Work order: Using the data that follows, state the number of lines holding the word "Igbo", and give no other output.

Data supplied:
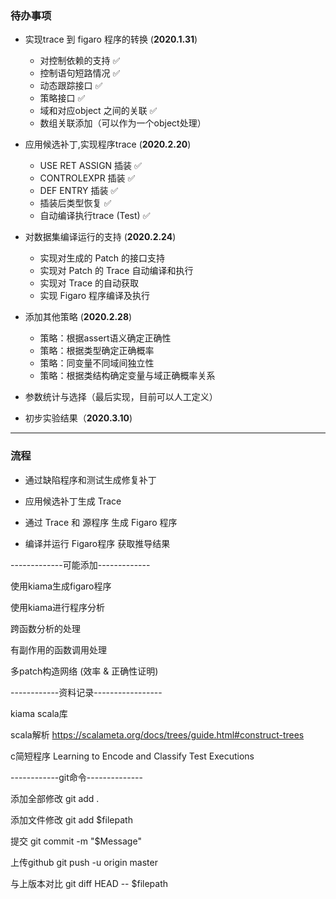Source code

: ### 待办事项

- 实现trace 到 figaro 程序的转换 (__2020.1.31__)
    - 对控制依赖的支持 ✅
    - 控制语句短路情况 ✅
    - 动态跟踪接口 ✅
    - 策略接口 ✅
    - 域和对应object 之间的关联 ✅
    - 数组关联添加（可以作为一个object处理）

- 应用候选补丁,实现程序trace (__2020.2.20__)
    - USE RET ASSIGN 插装 ✅
    - CONTROLEXPR 插装 ✅
    - DEF ENTRY 插装 ✅
    - 插装后类型恢复 ✅
    - 自动编译执行trace (Test) ✅
	
- 对数据集编译运行的支持 (__2020.2.24__)
	- 实现对生成的 Patch 的接口支持
	- 实现对 Patch 的 Trace 自动编译和执行
	- 实现对 Trace 的自动获取
	- 实现 Figaro 程序编译及执行 
	
- 添加其他策略 (__2020.2.28__)
  - 策略：根据assert语义确定正确性
  - 策略：根据类型确定正确概率
  - 策略：同变量不同域间独立性
  - 策略：根据类结构确定变量与域正确概率关系

- 参数统计与选择（最后实现，目前可以人工定义）

- 初步实验结果（__2020.3.10__)

----------------------------------------------------
### 流程

- 通过缺陷程序和测试生成修复补丁

- 应用候选补丁生成 Trace

- 通过 Trace 和 源程序 生成 Figaro 程序

- 编译并运行 Figaro程序 获取推导结果

-------------可能添加-------------

使用kiama生成figaro程序

使用kiama进行程序分析

跨函数分析的处理

有副作用的函数调用处理

多patch构造网络 (效率 & 正确性证明)

------------资料记录-----------------

kiama scala库

scala解析 https://scalameta.org/docs/trees/guide.html#construct-trees

c简短程序 Learning to Encode and Classify Test Executions

------------git命令--------------

添加全部修改 git add .

添加文件修改 git add $filepath

提交 git commit -m "$Message"

上传github git push -u origin master

与上版本对比 git diff HEAD -- $filepath


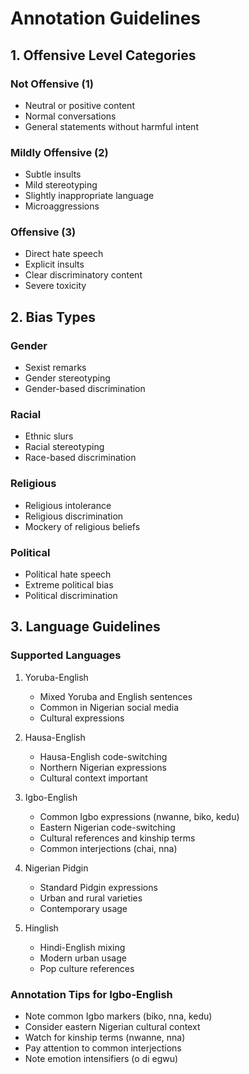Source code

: # Annotation Guidelines

## 1. Offensive Level Categories

### Not Offensive (1)
- Neutral or positive content
- Normal conversations
- General statements without harmful intent

### Mildly Offensive (2)
- Subtle insults
- Mild stereotyping
- Slightly inappropriate language
- Microaggressions

### Offensive (3)
- Direct hate speech
- Explicit insults
- Clear discriminatory content
- Severe toxicity

## 2. Bias Types

### Gender
- Sexist remarks
- Gender stereotyping
- Gender-based discrimination

### Racial
- Ethnic slurs
- Racial stereotyping
- Race-based discrimination

### Religious
- Religious intolerance
- Religious discrimination
- Mockery of religious beliefs

### Political
- Political hate speech
- Extreme political bias
- Political discrimination

## 3. Language Guidelines

### Supported Languages
1. Yoruba-English
   - Mixed Yoruba and English sentences
   - Common in Nigerian social media
   - Cultural expressions

2. Hausa-English
   - Hausa-English code-switching
   - Northern Nigerian expressions
   - Cultural context important

3. Igbo-English
   - Common Igbo expressions (nwanne, biko, kedu)
   - Eastern Nigerian code-switching
   - Cultural references and kinship terms
   - Common interjections (chai, nna)

4. Nigerian Pidgin
   - Standard Pidgin expressions
   - Urban and rural varieties
   - Contemporary usage

5. Hinglish
   - Hindi-English mixing
   - Modern urban usage
   - Pop culture references

### Annotation Tips for Igbo-English
- Note common Igbo markers (biko, nna, kedu)
- Consider eastern Nigerian cultural context
- Watch for kinship terms (nwanne, nna)
- Pay attention to common interjections
- Note emotion intensifiers (o di egwu)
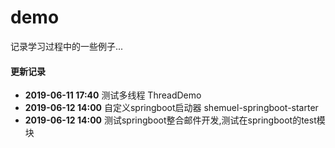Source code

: # demo
记录学习过程中的一些例子...
#### 更新记录
* **2019-06-11 17:40** 测试多线程 ThreadDemo
* **2019-06-12 14:00** 自定义springboot启动器 shemuel-springboot-starter
* **2019-06-12 14:00** 测试springboot整合邮件开发,测试在springboot的test模块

Answer box: 4